Task statement: Restate the records below word for word, leaving nothing out.
□ □ □ □
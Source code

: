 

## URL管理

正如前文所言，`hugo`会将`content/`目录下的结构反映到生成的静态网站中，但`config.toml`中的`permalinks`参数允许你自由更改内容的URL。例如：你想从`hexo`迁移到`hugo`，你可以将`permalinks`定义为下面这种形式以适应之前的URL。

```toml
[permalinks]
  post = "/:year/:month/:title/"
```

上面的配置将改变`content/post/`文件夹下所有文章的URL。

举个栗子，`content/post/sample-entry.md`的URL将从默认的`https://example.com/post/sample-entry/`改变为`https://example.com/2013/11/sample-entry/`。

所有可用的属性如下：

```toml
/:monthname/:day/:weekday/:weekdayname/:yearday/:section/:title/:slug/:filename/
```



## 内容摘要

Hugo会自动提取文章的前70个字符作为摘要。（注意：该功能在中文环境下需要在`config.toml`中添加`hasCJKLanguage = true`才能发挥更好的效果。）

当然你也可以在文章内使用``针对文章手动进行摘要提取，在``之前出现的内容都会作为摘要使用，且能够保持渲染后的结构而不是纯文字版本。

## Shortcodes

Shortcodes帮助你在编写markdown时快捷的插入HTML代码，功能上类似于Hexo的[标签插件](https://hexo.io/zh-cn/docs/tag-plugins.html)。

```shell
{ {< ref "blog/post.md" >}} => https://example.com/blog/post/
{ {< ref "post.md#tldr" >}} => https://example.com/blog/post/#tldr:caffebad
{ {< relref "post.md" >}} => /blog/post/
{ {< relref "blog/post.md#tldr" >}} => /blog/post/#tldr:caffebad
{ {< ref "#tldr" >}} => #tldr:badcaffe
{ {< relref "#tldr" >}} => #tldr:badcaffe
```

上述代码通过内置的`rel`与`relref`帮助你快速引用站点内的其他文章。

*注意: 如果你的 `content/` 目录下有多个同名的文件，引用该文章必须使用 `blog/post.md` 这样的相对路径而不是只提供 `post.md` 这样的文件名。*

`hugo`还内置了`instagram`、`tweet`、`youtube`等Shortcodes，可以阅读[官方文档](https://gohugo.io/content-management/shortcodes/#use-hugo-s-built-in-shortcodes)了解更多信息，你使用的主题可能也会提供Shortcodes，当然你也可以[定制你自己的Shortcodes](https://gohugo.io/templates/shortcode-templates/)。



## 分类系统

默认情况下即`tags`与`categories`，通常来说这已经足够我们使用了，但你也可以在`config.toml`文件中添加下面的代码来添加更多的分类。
□ □ □ □
Exercise answer:
Source code

: 

## URL管理

正如前文所言，`hugo`会将`content/`目录下的结构反映到生成的静态网站中，但`config.toml`中的`permalinks`参数允许你自由更改内容的URL。例如：你想从`hexo`迁移到`hugo`，你可以将`permalinks`定义为下面这种形式以适应之前的URL。

```toml
[permalinks]
  post = "/:year/:month/:title/"
```

上面的配置将改变`content/post/`文件夹下所有文章的URL。

举个栗子，`content/post/sample-entry.md`的URL将从默认的`https://example.com/post/sample-entry/`改变为`https://example.com/2013/11/sample-entry/`。

所有可用的属性如下：

```toml
/:monthname/:day/:weekday/:weekdayname/:yearday/:section/:title/:slug/:filename/
```



## 内容摘要

Hugo会自动提取文章的前70个字符作为摘要。（注意：该功能在中文环境下需要在`config.toml`中添加`hasCJKLanguage = true`才能发挥更好的效果。）

当然你也可以在文章内使用``针对文章手动进行摘要提取，在``之前出现的内容都会作为摘要使用，且能够保持渲染后的结构而不是纯文字版本。

## Shortcodes

Shortcodes帮助你在编写markdown时快捷的插入HTML代码，功能上类似于Hexo的[标签插件](https://hexo.io/zh-cn/docs/tag-plugins.html)。

```shell
{ {< ref "blog/post.md" >}} => https://example.com/blog/post/
{ {< ref "post.md#tldr" >}} => https://example.com/blog/post/#tldr:caffebad
{ {< relref "post.md" >}} => /blog/post/
{ {< relref "blog/post.md#tldr" >}} => /blog/post/#tldr:caffebad
{ {< ref "#tldr" >}} => #tldr:badcaffe
{ {< relref "#tldr" >}} => #tldr:badcaffe
```

上述代码通过内置的`rel`与`relref`帮助你快速引用站点内的其他文章。

*注意: 如果你的 `content/` 目录下有多个同名的文件，引用该文章必须使用 `blog/post.md` 这样的相对路径而不是只提供 `post.md` 这样的文件名。*

`hugo`还内置了`instagram`、`tweet`、`youtube`等Shortcodes，可以阅读[官方文档](https://gohugo.io/content-management/shortcodes/#use-hugo-s-built-in-shortcodes)了解更多信息，你使用的主题可能也会提供Shortcodes，当然你也可以[定制你自己的Shortcodes](https://gohugo.io/templates/shortcode-templates/)。



## 分类系统

默认情况下即`tags`与`categories`，通常来说这已经足够我们使用了，但你也可以在`config.toml`文件中添加下面的代码来添加更多的分类。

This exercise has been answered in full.